_Data listing_

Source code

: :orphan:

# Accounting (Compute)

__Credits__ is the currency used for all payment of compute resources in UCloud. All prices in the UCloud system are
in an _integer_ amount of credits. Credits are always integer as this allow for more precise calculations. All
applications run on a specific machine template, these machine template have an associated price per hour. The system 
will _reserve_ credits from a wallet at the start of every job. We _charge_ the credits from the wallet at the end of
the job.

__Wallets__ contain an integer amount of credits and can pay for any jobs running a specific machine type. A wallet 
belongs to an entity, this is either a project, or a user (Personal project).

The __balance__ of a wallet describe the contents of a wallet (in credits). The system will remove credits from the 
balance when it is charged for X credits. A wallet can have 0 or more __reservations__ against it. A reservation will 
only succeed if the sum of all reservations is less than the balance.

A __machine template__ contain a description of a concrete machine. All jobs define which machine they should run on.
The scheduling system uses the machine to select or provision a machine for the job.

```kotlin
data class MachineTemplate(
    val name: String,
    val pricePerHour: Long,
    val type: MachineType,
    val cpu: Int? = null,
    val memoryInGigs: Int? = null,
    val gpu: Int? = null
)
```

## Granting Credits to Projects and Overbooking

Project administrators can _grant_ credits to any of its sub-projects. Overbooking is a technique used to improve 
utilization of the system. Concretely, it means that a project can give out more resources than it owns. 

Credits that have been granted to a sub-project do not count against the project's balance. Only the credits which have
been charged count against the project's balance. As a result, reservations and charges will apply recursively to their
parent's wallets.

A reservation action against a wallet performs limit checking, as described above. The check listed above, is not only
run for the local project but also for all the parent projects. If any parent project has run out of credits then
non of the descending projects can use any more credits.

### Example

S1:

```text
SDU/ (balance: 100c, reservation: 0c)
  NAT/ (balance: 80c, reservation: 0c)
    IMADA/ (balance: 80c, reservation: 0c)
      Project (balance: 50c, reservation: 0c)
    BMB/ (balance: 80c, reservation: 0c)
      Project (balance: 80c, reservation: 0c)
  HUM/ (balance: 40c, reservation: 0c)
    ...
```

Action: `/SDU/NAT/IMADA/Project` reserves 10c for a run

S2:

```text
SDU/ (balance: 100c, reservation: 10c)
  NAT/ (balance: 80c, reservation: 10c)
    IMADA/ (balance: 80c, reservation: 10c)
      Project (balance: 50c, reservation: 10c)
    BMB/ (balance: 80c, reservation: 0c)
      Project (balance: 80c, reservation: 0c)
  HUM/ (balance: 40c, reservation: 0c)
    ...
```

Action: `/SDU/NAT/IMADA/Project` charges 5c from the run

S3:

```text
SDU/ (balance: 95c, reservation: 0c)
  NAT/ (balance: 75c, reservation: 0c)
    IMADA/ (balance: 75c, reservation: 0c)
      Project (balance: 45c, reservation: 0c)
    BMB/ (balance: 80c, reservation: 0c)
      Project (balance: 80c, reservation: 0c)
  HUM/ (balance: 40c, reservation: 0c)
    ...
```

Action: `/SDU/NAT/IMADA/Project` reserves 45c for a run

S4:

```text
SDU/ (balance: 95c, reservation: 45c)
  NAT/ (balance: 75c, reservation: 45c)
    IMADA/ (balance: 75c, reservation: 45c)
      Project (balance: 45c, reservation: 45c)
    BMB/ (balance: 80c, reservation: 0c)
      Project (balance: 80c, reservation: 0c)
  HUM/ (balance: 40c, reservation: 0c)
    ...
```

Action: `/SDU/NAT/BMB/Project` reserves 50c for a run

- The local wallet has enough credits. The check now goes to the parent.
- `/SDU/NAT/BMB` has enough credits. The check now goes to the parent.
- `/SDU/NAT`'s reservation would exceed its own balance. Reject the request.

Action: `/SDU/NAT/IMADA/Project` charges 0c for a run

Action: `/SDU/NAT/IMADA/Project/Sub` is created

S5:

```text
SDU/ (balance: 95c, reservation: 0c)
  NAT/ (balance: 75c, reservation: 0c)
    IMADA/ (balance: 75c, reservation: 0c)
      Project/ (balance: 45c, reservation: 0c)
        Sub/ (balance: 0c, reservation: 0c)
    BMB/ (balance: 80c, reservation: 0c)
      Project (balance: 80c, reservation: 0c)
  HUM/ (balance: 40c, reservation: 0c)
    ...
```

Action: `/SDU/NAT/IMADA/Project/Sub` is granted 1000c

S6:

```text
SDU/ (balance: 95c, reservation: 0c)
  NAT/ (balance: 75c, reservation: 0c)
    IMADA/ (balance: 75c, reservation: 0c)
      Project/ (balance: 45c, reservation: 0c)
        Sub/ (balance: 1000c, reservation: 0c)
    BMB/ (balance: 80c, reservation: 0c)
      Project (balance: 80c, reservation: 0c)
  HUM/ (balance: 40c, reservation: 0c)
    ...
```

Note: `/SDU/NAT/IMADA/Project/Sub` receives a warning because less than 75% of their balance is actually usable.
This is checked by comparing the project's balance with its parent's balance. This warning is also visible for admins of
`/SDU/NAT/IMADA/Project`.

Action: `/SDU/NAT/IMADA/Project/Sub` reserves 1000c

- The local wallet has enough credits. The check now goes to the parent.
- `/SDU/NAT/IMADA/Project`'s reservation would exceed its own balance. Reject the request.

_To do_
Your task is to reproduce the full listing exactly.

_Solution for this problem_
Source code

: :orphan:

# Accounting (Compute)

__Credits__ is the currency used for all payment of compute resources in UCloud. All prices in the UCloud system are
in an _integer_ amount of credits. Credits are always integer as this allow for more precise calculations. All
applications run on a specific machine template, these machine template have an associated price per hour. The system 
will _reserve_ credits from a wallet at the start of every job. We _charge_ the credits from the wallet at the end of
the job.

__Wallets__ contain an integer amount of credits and can pay for any jobs running a specific machine type. A wallet 
belongs to an entity, this is either a project, or a user (Personal project).

The __balance__ of a wallet describe the contents of a wallet (in credits). The system will remove credits from the 
balance when it is charged for X credits. A wallet can have 0 or more __reservations__ against it. A reservation will 
only succeed if the sum of all reservations is less than the balance.

A __machine template__ contain a description of a concrete machine. All jobs define which machine they should run on.
The scheduling system uses the machine to select or provision a machine for the job.

```kotlin
data class MachineTemplate(
    val name: String,
    val pricePerHour: Long,
    val type: MachineType,
    val cpu: Int? = null,
    val memoryInGigs: Int? = null,
    val gpu: Int? = null
)
```

## Granting Credits to Projects and Overbooking

Project administrators can _grant_ credits to any of its sub-projects. Overbooking is a technique used to improve 
utilization of the system. Concretely, it means that a project can give out more resources than it owns. 

Credits that have been granted to a sub-project do not count against the project's balance. Only the credits which have
been charged count against the project's balance. As a result, reservations and charges will apply recursively to their
parent's wallets.

A reservation action against a wallet performs limit checking, as described above. The check listed above, is not only
run for the local project but also for all the parent projects. If any parent project has run out of credits then
non of the descending projects can use any more credits.

### Example

S1:

```text
SDU/ (balance: 100c, reservation: 0c)
  NAT/ (balance: 80c, reservation: 0c)
    IMADA/ (balance: 80c, reservation: 0c)
      Project (balance: 50c, reservation: 0c)
    BMB/ (balance: 80c, reservation: 0c)
      Project (balance: 80c, reservation: 0c)
  HUM/ (balance: 40c, reservation: 0c)
    ...
```

Action: `/SDU/NAT/IMADA/Project` reserves 10c for a run

S2:

```text
SDU/ (balance: 100c, reservation: 10c)
  NAT/ (balance: 80c, reservation: 10c)
    IMADA/ (balance: 80c, reservation: 10c)
      Project (balance: 50c, reservation: 10c)
    BMB/ (balance: 80c, reservation: 0c)
      Project (balance: 80c, reservation: 0c)
  HUM/ (balance: 40c, reservation: 0c)
    ...
```

Action: `/SDU/NAT/IMADA/Project` charges 5c from the run

S3:

```text
SDU/ (balance: 95c, reservation: 0c)
  NAT/ (balance: 75c, reservation: 0c)
    IMADA/ (balance: 75c, reservation: 0c)
      Project (balance: 45c, reservation: 0c)
    BMB/ (balance: 80c, reservation: 0c)
      Project (balance: 80c, reservation: 0c)
  HUM/ (balance: 40c, reservation: 0c)
    ...
```

Action: `/SDU/NAT/IMADA/Project` reserves 45c for a run

S4:

```text
SDU/ (balance: 95c, reservation: 45c)
  NAT/ (balance: 75c, reservation: 45c)
    IMADA/ (balance: 75c, reservation: 45c)
      Project (balance: 45c, reservation: 45c)
    BMB/ (balance: 80c, reservation: 0c)
      Project (balance: 80c, reservation: 0c)
  HUM/ (balance: 40c, reservation: 0c)
    ...
```

Action: `/SDU/NAT/BMB/Project` reserves 50c for a run

- The local wallet has enough credits. The check now goes to the parent.
- `/SDU/NAT/BMB` has enough credits. The check now goes to the parent.
- `/SDU/NAT`'s reservation would exceed its own balance. Reject the request.

Action: `/SDU/NAT/IMADA/Project` charges 0c for a run

Action: `/SDU/NAT/IMADA/Project/Sub` is created

S5:

```text
SDU/ (balance: 95c, reservation: 0c)
  NAT/ (balance: 75c, reservation: 0c)
    IMADA/ (balance: 75c, reservation: 0c)
      Project/ (balance: 45c, reservation: 0c)
        Sub/ (balance: 0c, reservation: 0c)
    BMB/ (balance: 80c, reservation: 0c)
      Project (balance: 80c, reservation: 0c)
  HUM/ (balance: 40c, reservation: 0c)
    ...
```

Action: `/SDU/NAT/IMADA/Project/Sub` is granted 1000c

S6:

```text
SDU/ (balance: 95c, reservation: 0c)
  NAT/ (balance: 75c, reservation: 0c)
    IMADA/ (balance: 75c, reservation: 0c)
      Project/ (balance: 45c, reservation: 0c)
        Sub/ (balance: 1000c, reservation: 0c)
    BMB/ (balance: 80c, reservation: 0c)
      Project (balance: 80c, reservation: 0c)
  HUM/ (balance: 40c, reservation: 0c)
    ...
```

Note: `/SDU/NAT/IMADA/Project/Sub` receives a warning because less than 75% of their balance is actually usable.
This is checked by comparing the project's balance with its parent's balance. This warning is also visible for admins of
`/SDU/NAT/IMADA/Project`.

Action: `/SDU/NAT/IMADA/Project/Sub` reserves 1000c

- The local wallet has enough credits. The check now goes to the parent.
- `/SDU/NAT/IMADA/Project`'s reservation would exceed its own balance. Reject the request.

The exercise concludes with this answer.